We are having some cooler temperatures again. We like to take advantage of these pretty days to work in the garden before the real work of fall begins...Leaf removal. Can you tell it's not my favorite fall chore? Before that begins we can do a lot to get our garden ready for winter while the weather cooperates.
I like a clean edge to our mulch beds of shrubbery. There are all kinds of ways to keep a tidy edge that we have used over the years. On a few of my flower beds we have used brick edging. These were left over bricks from the building of our home and its additions. I love the look of brick in the garden as it has an organic way of blending in with the environment. The mulch beds of shrubbery is different though. As the shrubs grow the mulched beds need to increase in width.
I've used a half moon edger for years now to get this task done. It's not too difficult and gives a pleasing edge to our beds. If you are lucky enough to have had recent rains, the job goes with ease. If not more muscle needs to be applied to the process. Grayden and I share the work duty as we edge along the beds. Ideally this bed should have been edged and mulched this past spring. That didn't happen so we are doing the work now.
— Rudyard Kipling
Gardens are not made by singing 'Oh, how beautiful,' and sitting in the shade.
— Rudyard Kipling
We are a little behind because of the heat and humidity that we have even into September. Also while cleaning a neighbor's fence of vines and such, I must have gotten into some poison ivy or poison sumac or poison oak. I'm very familiar with these vines and did not see any evidence of them growing along the fence. I've had to go on three medications to clear this mess up. If you love gardening this will probably happen to you. 85% of us are allergic to these vines. And the other 15% can become allergic at any time. So be careful, my friends. I read recently to get the urushiol oil off of your skin is to scrub your body with Dawn dish washing liquid. It seems kind of harsh, but the rash is harsher! The urushiol is a laquer like substance that exudes from the vines that is quite difficult to remove. If you don't remove it you will have this oil spread over places you never thought you touched. You should also make sure you launder your clothing and clean your tools. This is all to do if you know you've been exposed. Since my experience, I have been at least washing up to my elbows in Dawn.

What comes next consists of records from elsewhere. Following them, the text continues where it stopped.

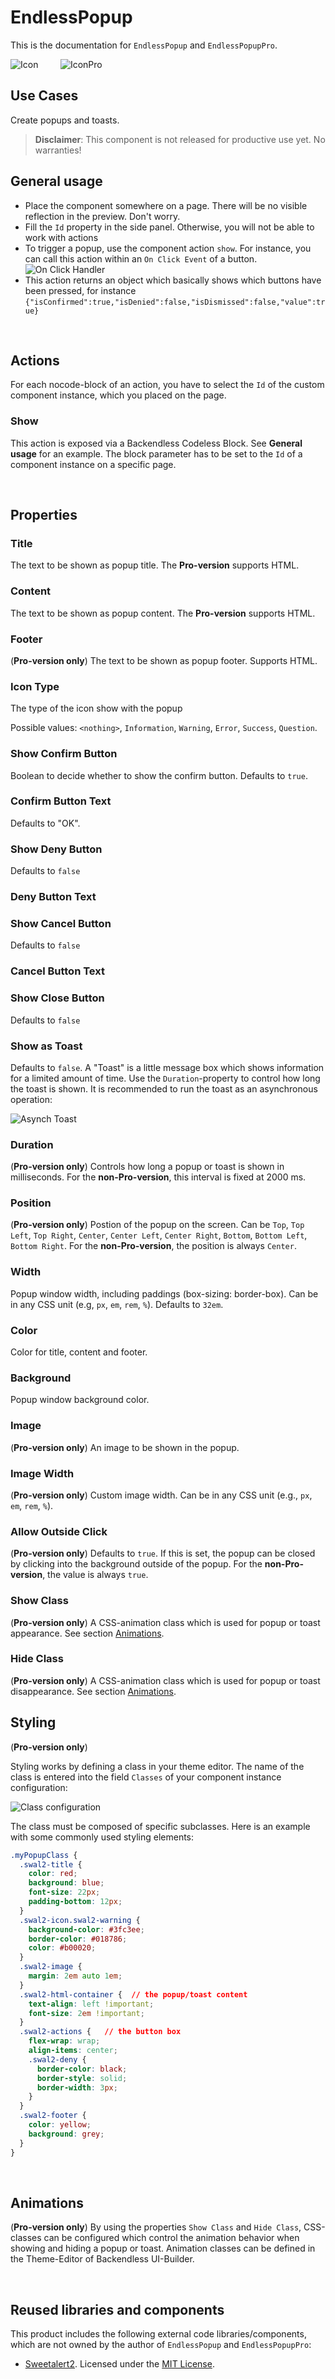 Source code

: # EndlessPopup

This is the documentation for ``EndlessPopup`` and ``EndlessPopupPro``.

![Icon](./assets/IconPopup.jpg) &nbsp; &nbsp; &nbsp; &nbsp;
![IconPro](./assets/IconPopupPro.jpg)

## Use Cases
Create popups and toasts.

>**Disclaimer**: This component is not released for productive use yet. No warranties!

## General usage
- Place the component somewhere on a page. There will be no visible reflection in the preview. Don't worry.
- Fill the ``Id`` property in the side panel. Otherwise, you will not be able to work with actions
- To trigger a popup, use the component action ``show``. For instance, you can call this action within an ``On Click Event`` of a button.
![On Click Handler](./assets/onClickHandler.png)
- This action returns an object which basically shows which buttons have been pressed, for instance ``{"isConfirmed":true,"isDenied":false,"isDismissed":false,"value":true}``

<br>

## Actions
For each nocode-block of an action, you have to select the ``Id`` of the custom component instance, which you placed on the page.

### Show
This action is exposed via a Backendless Codeless Block. See **General usage** for an example. The block parameter has to be set to the ``Id`` of a component instance on a specific page.

<br>

## Properties

### Title
The text to be shown as popup title. The **Pro-version** supports HTML.

### Content
The text to be shown as popup content. The **Pro-version** supports HTML.

### Footer
(**Pro-version only**) The text to be shown as popup footer. Supports HTML.

### Icon Type
The type of the icon show with the popup

Possible values: ``<nothing>``, ``Information``, ``Warning``, ``Error``, ``Success``, ``Question``.

### Show Confirm Button
Boolean to decide whether to show the confirm button. Defaults to ``true``.

### Confirm Button Text
Defaults to "OK".

### Show Deny Button
Defaults to ``false``

### Deny Button Text

### Show Cancel Button
Defaults to ``false``

### Cancel Button Text

### Show Close Button
Defaults to ``false``

### Show as Toast
Defaults to ``false``. A "Toast" is a little message box which shows information for a limited amount of time. Use the ``Duration``-property to control how long the toast is shown. It is recommended to run the toast as an asynchronous operation:

![Asynch Toast](./assets/toast.png)

### Duration
(**Pro-version only**) Controls how long a popup or toast is shown in milliseconds. For the **non-Pro-version**, this interval is fixed at 2000 ms.

### Position
(**Pro-version only**) Postion of the popup on the screen. Can be ``Top``, ``Top Left``, ``Top Right``, ``Center``, ``Center Left``, ``Center Right``, ``Bottom``, ``Bottom Left``, ``Bottom Right``. For the **non-Pro-version**, the position is always ``Center``.

### Width
Popup window width, including paddings (box-sizing: border-box). Can be in any CSS unit (e.g, ``px``, ``em``, ``rem``, ``%``). Defaults to ``32em``.

### Color
Color for title, content and footer.

### Background
Popup window background color.

### Image
(**Pro-version only**) An image to be shown in the popup.

### Image Width
(**Pro-version only**) Custom image width. Can be in any CSS unit (e.g., ``px``, ``em``, ``rem``, ``%``).

### Allow Outside Click
(**Pro-version only**) Defaults to ``true``. If this is set, the popup can be closed by clicking into the background outside of the popup. For the **non-Pro-version**, the value is always ``true``.

### Show Class
(**Pro-version only**) A CSS-animation class which is used for popup or toast appearance. See section [Animations](#Animations).

### Hide Class
(**Pro-version only**) A CSS-animation class which is used for popup or toast disappearance. See section [Animations](#Animations).

## Styling
(**Pro-version only**)

Styling works by defining a class in your theme editor. The name of the class is entered into the field ``Classes`` of your component instance configuration:

![Class configuration](./assets/classes.png)

The class must be composed of specific subclasses. Here is an example with some commonly used styling elements:
```css
.myPopupClass {
  .swal2-title {
    color: red;
    background: blue;
    font-size: 22px;
    padding-bottom: 12px;
  }
  .swal2-icon.swal2-warning {
    background-color: #3fc3ee;
    border-color: #018786;
    color: #b00020;
  }
  .swal2-image {
    margin: 2em auto 1em;
  }
  .swal2-html-container {  // the popup/toast content
    text-align: left !important;
    font-size: 2em !important;
  }
  .swal2-actions {   // the button box
    flex-wrap: wrap;
    align-items: center;
    .swal2-deny {
      border-color: black;
      border-style: solid;
      border-width: 3px;
    }
  }
  .swal2-footer {
    color: yellow;
    background: grey;
  }
}
```
<br>

## Animations
(**Pro-version only**)
By using the properties ``Show Class`` and ``Hide Class``, CSS-classes can be configured which control the animation behavior when showing and hiding a popup or toast. Animation classes can be defined in the Theme-Editor of Backendless UI-Builder.

<br>

## Reused libraries and components
This product includes the following external code libraries/components, which are not owned by the author of ``EndlessPopup`` and ``EndlessPopupPro``:

- [Sweetalert2](https://sweetalert2.github.io/). Licensed under the [MIT License](https://github.com/sweetalert2/sweetalert2/blob/main/LICENSE).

My doctor looked at me as he was accessing my problem and said, "Don't you know that is a job husbands should be doing and not you"? I told him I love working in the garden and I can't imagine sending him out to do this chore alone. If you love gardening you know what I'm talking about.
Our next job will be transplanting some acuba and some hydrangea that would like to live somewhere else. Plants will teach us where they like to be if we pay attention.